On 5/31/2019 11:50 AM, dcherian wrote:

It isn't just MetPy though. I'm sure there's existing code relying on adding |grid_mapping| and |bounds| to |attrs| in order to write CF-compliant files. So there's a (potentially big) backward compatibility issue. This becomes worse if in the future we keep interpreting more CF attributes and moving them to |encoding| :/.

At present, the proper, CF-compliant way to do this is to have both |grid_mapping| and |bounds| variables in |data_vars|, and maintain the attributes yourself, including making sure the variables get copied into the result after relevant |ds[var_name]| and |ds.sel(axis=bounds)| operations.

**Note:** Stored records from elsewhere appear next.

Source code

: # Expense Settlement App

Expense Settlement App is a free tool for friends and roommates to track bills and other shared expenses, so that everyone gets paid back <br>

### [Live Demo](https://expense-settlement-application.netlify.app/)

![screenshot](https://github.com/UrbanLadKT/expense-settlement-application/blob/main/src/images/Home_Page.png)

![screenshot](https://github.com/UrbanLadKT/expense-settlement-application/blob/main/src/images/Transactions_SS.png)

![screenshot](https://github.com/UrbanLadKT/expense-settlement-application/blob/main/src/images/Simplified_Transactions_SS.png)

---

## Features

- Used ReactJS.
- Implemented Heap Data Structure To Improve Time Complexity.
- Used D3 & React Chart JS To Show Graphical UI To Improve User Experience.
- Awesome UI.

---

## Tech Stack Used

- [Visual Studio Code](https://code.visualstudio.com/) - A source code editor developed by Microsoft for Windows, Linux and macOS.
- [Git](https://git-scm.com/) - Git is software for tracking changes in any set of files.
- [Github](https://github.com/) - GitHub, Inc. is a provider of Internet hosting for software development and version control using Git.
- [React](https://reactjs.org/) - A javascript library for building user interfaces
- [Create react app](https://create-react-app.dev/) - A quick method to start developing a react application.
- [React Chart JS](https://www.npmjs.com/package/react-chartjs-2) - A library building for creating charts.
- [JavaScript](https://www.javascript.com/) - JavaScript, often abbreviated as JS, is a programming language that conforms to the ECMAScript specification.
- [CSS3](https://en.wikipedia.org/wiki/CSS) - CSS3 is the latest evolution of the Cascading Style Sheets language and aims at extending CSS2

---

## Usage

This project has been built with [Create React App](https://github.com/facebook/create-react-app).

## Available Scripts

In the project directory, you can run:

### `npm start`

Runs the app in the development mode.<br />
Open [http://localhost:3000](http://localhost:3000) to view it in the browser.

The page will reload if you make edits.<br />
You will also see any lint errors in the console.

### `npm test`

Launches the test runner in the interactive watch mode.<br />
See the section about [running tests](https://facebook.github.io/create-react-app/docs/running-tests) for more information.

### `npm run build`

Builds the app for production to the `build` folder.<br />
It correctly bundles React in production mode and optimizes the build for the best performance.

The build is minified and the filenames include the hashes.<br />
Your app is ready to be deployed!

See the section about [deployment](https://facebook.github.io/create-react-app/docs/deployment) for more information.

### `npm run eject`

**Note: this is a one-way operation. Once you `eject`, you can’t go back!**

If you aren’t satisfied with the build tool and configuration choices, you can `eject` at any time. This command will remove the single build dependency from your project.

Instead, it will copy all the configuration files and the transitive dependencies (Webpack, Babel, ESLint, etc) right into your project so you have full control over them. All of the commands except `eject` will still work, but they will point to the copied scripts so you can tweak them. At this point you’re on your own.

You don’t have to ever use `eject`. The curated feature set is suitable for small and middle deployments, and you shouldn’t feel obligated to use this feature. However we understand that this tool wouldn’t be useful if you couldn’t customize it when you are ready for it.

If you decide to move these variables to |coords|, the |bounds| variables will still get dropped on any subsetting operation, including those where the relevant axis was retained, the |grid_mapping| variables will be included in the result of all subsetting operations (including pulling out, for example, a time coordinate), and both will be included in some |coordinates| attribute when written to disk, breaking CF compliance.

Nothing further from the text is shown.